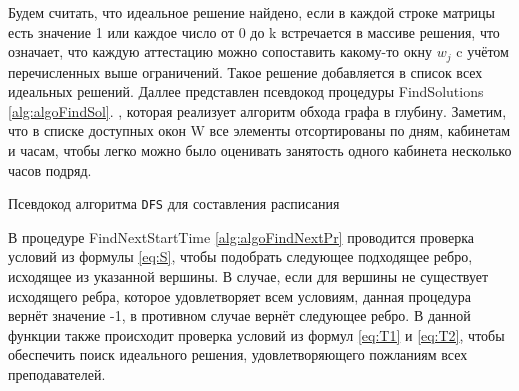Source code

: Будем считать, что идеальное решение найдено, если в каждой строке матрицы есть значение 1 или каждое число от 0 до k встречается в массиве решения, что означает, что каждую аттестацию можно сопоставить какому-то окну ${w_j}$ c учётом перечисленных выше ограничений. Такое решение добавляется в список всех идеальных решений. Даллее представлен псевдокод процедуры FindSolutions \ref{alg:algoFindSol}. , которая реализует алгоритм обхода графа в глубину. Заметим, что в списке доступных окон W все элементы отсортированы по дням, кабинетам и часам, чтобы легко можно было оценивать занятость одного кабинета несколько часов подряд.

	\begin{algorithm} 
	\nonl{}
	\caption{Псевдокод алгоритма \texttt{DFS} для составления расписания}\label{alg:algoFindSol}
\end{algorithm} 

В процедуре FindNextStartTime \ref{alg:algoFindNextPr} проводится проверка условий из формулы \eqref{eq:S}, чтобы подобрать следующее подходящее ребро, исходящее из указанной вершины. В случае, если для вершины не существует исходящего ребра, которое удовлетворяет всем условиям, данная процедура вернёт значение -1, в противном случае вернёт следующее ребро. В данной функции также происходит проверка условий из формул \eqref{eq:T1} и \eqref{eq:T2}, чтобы обеспечить поиск идеального решения, удовлетворяющего пожланиям всех преподавателей. 

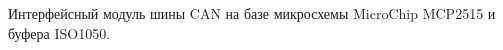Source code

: \secdown


Интерфейсный модуль шины CAN на базе микросхемы MicroChip MCP2515
и буфера ISO1050. 

\secup
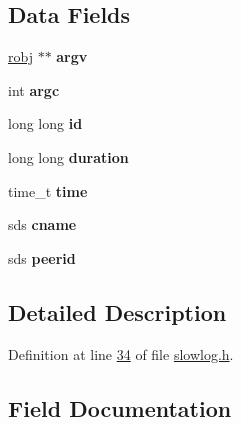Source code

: \subsection*{Data Fields}
\begin{DoxyCompactItemize}
\item 
\mbox{\label{structslowlogEntry_a731739c02a0cff6336c7cab1b3b388ae}} 
\hyperlink{structredisObject}{robj} $\ast$$\ast$ {\bfseries argv}
\item 
\mbox{\label{structslowlogEntry_a6fd815eb2d7c2c8334406e57b2d3c596}} 
int {\bfseries argc}
\item 
\mbox{\label{structslowlogEntry_aa912ab62fa7a75f5281c5e309ca2b321}} 
long long {\bfseries id}
\item 
\mbox{\label{structslowlogEntry_a16b338bdd4baff83c93c0cb324254ce2}} 
long long {\bfseries duration}
\item 
\mbox{\label{structslowlogEntry_a8154951a07692c713b23905c5f7c6cec}} 
time\+\_\+t {\bfseries time}
\item 
\mbox{\label{structslowlogEntry_ae97061f57a9fe9618808f49181c98ed5}} 
sds {\bfseries cname}
\item 
\mbox{\label{structslowlogEntry_a05277f849959d59ec11b827783fc6eee}} 
sds {\bfseries peerid}
\end{DoxyCompactItemize}


\subsection{Detailed Description}


Definition at line \hyperlink{slowlog_8h_source_l00034}{34} of file \hyperlink{slowlog_8h_source}{slowlog.\+h}.



\subsection{Field Documentation}
\mbox{\label{structslowlogEntry_a6fd815eb2d7c2c8334406e57b2d3c596}}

***

**Assignment**
An answer is complete only when it holds every line above containing the string "bfseries".

**Written response**
\hyperlink{structredisObject}{robj} $\ast$$\ast$ {\bfseries argv}
int {\bfseries argc}
long long {\bfseries id}
long long {\bfseries duration}
time\+\_\+t {\bfseries time}
sds {\bfseries cname}
sds {\bfseries peerid}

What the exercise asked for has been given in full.